Task -> Return exactly the lines below, starting with the one that has "- **Constraint Documentation**: Known" and going on through the one that has "- **Communication Preferences**: Stakeholder".

-------

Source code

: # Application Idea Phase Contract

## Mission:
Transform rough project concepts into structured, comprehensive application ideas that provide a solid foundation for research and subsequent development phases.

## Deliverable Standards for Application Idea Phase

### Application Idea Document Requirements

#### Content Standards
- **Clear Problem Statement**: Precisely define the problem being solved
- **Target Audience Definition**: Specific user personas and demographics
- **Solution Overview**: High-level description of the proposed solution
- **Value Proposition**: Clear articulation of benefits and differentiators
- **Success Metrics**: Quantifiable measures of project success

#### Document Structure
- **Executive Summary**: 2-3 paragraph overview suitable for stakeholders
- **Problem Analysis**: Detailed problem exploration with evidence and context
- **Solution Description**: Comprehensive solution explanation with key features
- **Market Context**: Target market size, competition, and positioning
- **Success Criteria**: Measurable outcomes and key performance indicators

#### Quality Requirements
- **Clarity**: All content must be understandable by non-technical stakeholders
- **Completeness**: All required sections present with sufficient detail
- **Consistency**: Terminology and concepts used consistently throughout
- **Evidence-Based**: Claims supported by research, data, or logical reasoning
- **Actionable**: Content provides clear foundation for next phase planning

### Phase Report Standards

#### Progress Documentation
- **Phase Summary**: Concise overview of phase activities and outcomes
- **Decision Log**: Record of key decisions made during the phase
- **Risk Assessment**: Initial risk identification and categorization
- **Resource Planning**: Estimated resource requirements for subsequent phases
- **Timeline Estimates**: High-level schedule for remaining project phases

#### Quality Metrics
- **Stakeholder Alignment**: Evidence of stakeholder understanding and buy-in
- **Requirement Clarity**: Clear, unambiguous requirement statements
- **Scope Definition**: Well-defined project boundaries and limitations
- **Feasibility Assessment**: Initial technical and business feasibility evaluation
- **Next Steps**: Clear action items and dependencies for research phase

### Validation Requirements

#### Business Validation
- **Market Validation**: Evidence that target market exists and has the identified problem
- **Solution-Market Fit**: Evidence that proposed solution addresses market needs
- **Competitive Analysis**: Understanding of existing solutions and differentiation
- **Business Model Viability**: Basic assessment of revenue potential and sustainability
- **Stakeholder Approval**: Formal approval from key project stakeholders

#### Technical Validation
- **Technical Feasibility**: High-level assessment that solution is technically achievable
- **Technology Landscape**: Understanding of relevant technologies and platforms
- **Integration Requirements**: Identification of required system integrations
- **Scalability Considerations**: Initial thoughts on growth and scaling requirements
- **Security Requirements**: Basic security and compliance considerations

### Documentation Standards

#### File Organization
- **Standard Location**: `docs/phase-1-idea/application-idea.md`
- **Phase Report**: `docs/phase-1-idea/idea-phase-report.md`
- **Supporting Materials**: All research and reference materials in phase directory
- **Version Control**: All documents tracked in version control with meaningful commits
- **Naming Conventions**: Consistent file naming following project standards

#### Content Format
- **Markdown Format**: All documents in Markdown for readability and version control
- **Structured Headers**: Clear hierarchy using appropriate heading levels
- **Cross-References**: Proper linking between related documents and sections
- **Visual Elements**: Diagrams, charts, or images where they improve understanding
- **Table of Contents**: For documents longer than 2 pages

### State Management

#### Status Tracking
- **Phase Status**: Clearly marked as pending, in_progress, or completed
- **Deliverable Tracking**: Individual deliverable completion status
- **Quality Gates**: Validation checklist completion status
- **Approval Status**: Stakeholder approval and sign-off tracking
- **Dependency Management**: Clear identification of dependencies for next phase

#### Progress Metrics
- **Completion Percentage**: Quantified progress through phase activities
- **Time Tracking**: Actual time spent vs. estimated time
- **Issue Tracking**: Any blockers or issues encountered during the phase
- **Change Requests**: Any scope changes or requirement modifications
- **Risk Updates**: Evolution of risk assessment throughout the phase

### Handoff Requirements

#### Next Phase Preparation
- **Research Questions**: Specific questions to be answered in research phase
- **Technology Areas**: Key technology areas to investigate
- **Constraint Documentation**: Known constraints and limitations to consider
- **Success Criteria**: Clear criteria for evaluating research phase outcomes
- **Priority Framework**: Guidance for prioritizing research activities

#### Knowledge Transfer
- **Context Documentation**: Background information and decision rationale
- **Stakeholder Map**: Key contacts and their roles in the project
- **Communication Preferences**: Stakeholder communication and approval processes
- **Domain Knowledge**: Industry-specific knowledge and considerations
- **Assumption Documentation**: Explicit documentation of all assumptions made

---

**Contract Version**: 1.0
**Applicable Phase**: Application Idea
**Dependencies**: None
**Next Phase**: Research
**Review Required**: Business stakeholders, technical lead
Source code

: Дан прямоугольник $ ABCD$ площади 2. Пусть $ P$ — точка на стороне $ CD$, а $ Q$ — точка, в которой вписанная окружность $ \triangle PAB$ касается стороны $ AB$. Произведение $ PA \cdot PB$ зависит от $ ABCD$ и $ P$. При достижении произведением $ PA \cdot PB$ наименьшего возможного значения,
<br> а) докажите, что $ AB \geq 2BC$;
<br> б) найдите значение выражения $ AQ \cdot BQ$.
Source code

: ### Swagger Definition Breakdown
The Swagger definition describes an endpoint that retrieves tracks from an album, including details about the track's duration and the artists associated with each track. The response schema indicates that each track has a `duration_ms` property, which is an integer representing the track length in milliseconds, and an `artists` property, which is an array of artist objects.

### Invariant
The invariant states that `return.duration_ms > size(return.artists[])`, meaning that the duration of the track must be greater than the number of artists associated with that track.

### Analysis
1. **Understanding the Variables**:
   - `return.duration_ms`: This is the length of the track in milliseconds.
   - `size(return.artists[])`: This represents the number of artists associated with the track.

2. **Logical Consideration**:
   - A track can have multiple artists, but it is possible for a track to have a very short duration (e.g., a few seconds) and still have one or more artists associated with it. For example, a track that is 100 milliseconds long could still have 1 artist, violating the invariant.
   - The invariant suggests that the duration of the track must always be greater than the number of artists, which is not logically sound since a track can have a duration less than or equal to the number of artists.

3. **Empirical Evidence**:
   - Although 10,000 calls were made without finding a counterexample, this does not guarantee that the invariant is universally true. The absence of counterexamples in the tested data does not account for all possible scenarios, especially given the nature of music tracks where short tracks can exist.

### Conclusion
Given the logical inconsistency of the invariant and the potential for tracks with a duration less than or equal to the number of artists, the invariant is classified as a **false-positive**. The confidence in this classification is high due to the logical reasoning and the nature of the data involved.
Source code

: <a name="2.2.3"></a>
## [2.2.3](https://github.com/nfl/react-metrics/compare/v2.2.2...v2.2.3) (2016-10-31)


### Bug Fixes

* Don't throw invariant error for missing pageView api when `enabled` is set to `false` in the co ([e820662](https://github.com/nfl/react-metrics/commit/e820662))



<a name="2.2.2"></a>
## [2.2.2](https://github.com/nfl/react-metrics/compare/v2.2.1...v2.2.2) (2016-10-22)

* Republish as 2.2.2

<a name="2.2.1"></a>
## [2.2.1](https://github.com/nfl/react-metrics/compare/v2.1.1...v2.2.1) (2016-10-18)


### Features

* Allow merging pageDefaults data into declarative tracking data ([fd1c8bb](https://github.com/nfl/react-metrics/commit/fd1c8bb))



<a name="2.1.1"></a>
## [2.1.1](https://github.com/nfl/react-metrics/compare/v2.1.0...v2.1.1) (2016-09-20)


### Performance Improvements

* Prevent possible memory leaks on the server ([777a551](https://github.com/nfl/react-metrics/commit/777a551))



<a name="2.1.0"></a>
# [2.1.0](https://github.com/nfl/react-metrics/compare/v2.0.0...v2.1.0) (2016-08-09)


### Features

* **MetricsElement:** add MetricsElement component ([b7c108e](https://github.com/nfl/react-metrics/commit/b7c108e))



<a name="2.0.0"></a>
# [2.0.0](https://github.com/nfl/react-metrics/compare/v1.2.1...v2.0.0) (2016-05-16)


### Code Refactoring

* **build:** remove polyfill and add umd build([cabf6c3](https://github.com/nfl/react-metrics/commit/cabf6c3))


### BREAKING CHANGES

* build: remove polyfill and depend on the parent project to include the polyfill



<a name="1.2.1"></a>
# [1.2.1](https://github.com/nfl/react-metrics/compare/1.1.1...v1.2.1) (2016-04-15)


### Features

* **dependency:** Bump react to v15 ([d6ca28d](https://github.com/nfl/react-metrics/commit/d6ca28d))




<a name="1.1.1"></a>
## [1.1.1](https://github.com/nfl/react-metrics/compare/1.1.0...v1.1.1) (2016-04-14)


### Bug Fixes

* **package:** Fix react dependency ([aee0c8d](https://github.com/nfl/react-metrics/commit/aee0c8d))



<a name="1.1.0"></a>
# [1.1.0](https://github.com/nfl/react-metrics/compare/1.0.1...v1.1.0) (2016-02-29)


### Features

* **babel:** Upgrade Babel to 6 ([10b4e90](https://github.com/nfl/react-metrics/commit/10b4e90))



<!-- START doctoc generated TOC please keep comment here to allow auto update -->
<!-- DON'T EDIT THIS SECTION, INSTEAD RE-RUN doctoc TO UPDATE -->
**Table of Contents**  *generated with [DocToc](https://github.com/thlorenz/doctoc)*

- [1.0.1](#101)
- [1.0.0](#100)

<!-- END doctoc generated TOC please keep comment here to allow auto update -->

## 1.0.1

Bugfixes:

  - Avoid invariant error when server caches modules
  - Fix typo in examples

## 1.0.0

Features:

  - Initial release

-------

Solved problem ->
- **Constraint Documentation**: Known constraints and limitations to consider
- **Success Criteria**: Clear criteria for evaluating research phase outcomes
- **Priority Framework**: Guidance for prioritizing research activities

#### Knowledge Transfer
- **Context Documentation**: Background information and decision rationale
- **Stakeholder Map**: Key contacts and their roles in the project
- **Communication Preferences**: Stakeholder communication and approval processes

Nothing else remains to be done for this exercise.